▸ **THE PROBLEM**
Please reproduce all entries word for word, leaving every image behind.

▸ **SOURCE RECORDS**
- - - - -
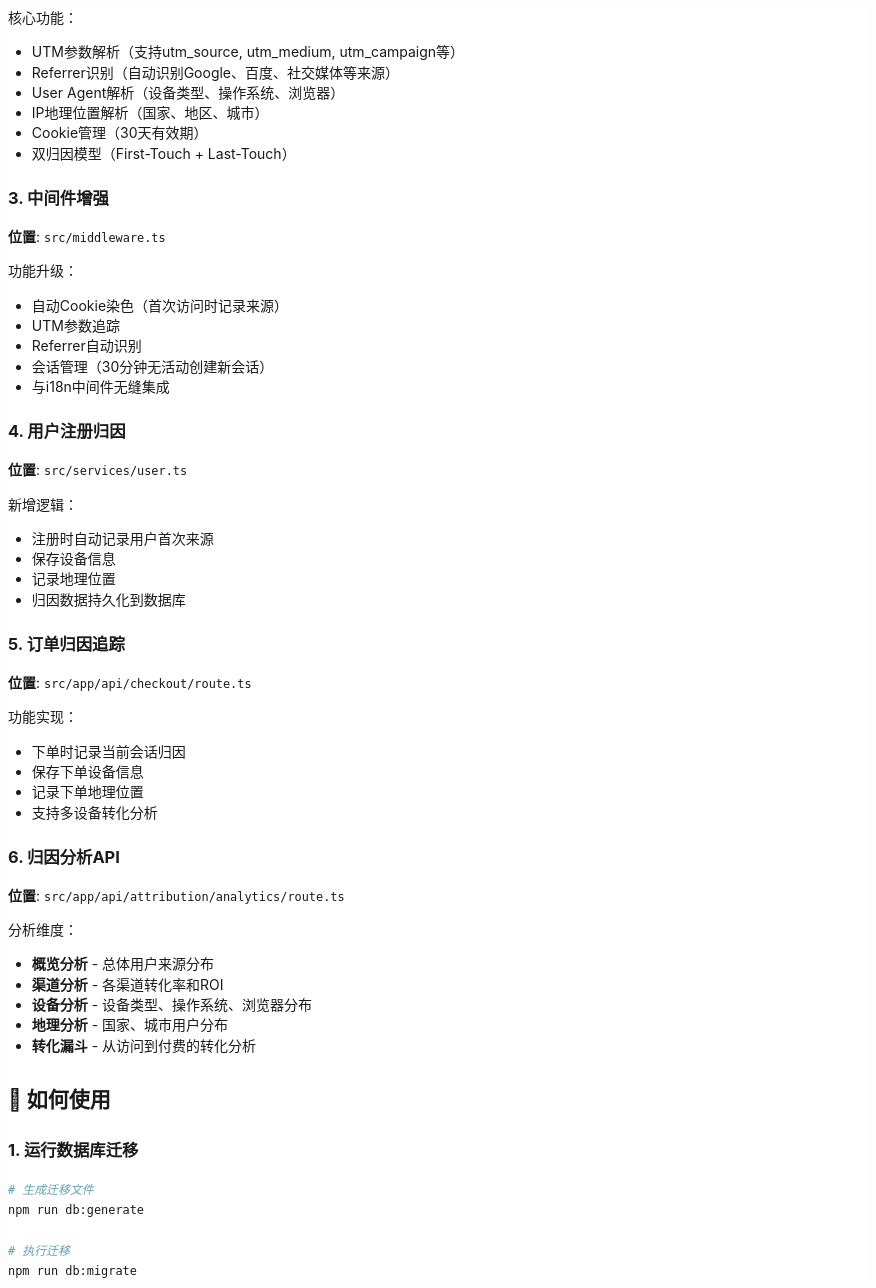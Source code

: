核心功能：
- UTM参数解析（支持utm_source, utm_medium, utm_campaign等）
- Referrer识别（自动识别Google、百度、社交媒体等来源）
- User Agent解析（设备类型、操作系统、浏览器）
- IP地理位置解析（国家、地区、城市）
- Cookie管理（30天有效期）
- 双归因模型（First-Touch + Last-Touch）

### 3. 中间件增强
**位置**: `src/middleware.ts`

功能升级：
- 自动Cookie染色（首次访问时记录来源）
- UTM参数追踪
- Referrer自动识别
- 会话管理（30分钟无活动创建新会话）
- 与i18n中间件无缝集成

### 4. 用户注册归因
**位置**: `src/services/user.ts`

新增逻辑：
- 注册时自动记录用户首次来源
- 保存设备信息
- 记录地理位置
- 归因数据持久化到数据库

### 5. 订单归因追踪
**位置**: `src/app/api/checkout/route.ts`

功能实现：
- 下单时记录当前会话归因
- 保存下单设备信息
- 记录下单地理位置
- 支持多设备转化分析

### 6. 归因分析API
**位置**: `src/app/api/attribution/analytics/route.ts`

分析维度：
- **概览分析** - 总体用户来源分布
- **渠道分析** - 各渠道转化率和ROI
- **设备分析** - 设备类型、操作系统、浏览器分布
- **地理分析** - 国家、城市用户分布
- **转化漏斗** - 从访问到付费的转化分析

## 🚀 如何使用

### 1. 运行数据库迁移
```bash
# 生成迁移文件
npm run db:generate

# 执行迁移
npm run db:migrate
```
- - - - -
▸ **REPLY**
Source code

:核心功能：
- UTM参数解析（支持utm_source, utm_medium, utm_campaign等）
- Referrer识别（自动识别Google、百度、社交媒体等来源）
- User Agent解析（设备类型、操作系统、浏览器）
- IP地理位置解析（国家、地区、城市）
- Cookie管理（30天有效期）
- 双归因模型（First-Touch + Last-Touch）

### 3. 中间件增强
**位置**: `src/middleware.ts`

功能升级：
- 自动Cookie染色（首次访问时记录来源）
- UTM参数追踪
- Referrer自动识别
- 会话管理（30分钟无活动创建新会话）
- 与i18n中间件无缝集成

### 4. 用户注册归因
**位置**: `src/services/user.ts`

新增逻辑：
- 注册时自动记录用户首次来源
- 保存设备信息
- 记录地理位置
- 归因数据持久化到数据库

### 5. 订单归因追踪
**位置**: `src/app/api/checkout/route.ts`

功能实现：
- 下单时记录当前会话归因
- 保存下单设备信息
- 记录下单地理位置
- 支持多设备转化分析

### 6. 归因分析API
**位置**: `src/app/api/attribution/analytics/route.ts`

分析维度：
- **概览分析** - 总体用户来源分布
- **渠道分析** - 各渠道转化率和ROI
- **设备分析** - 设备类型、操作系统、浏览器分布
- **地理分析** - 国家、城市用户分布
- **转化漏斗** - 从访问到付费的转化分析

## 🚀 如何使用

### 1. 运行数据库迁移
```bash
# 生成迁移文件
npm run db:generate

# 执行迁移
npm run db:migrate
```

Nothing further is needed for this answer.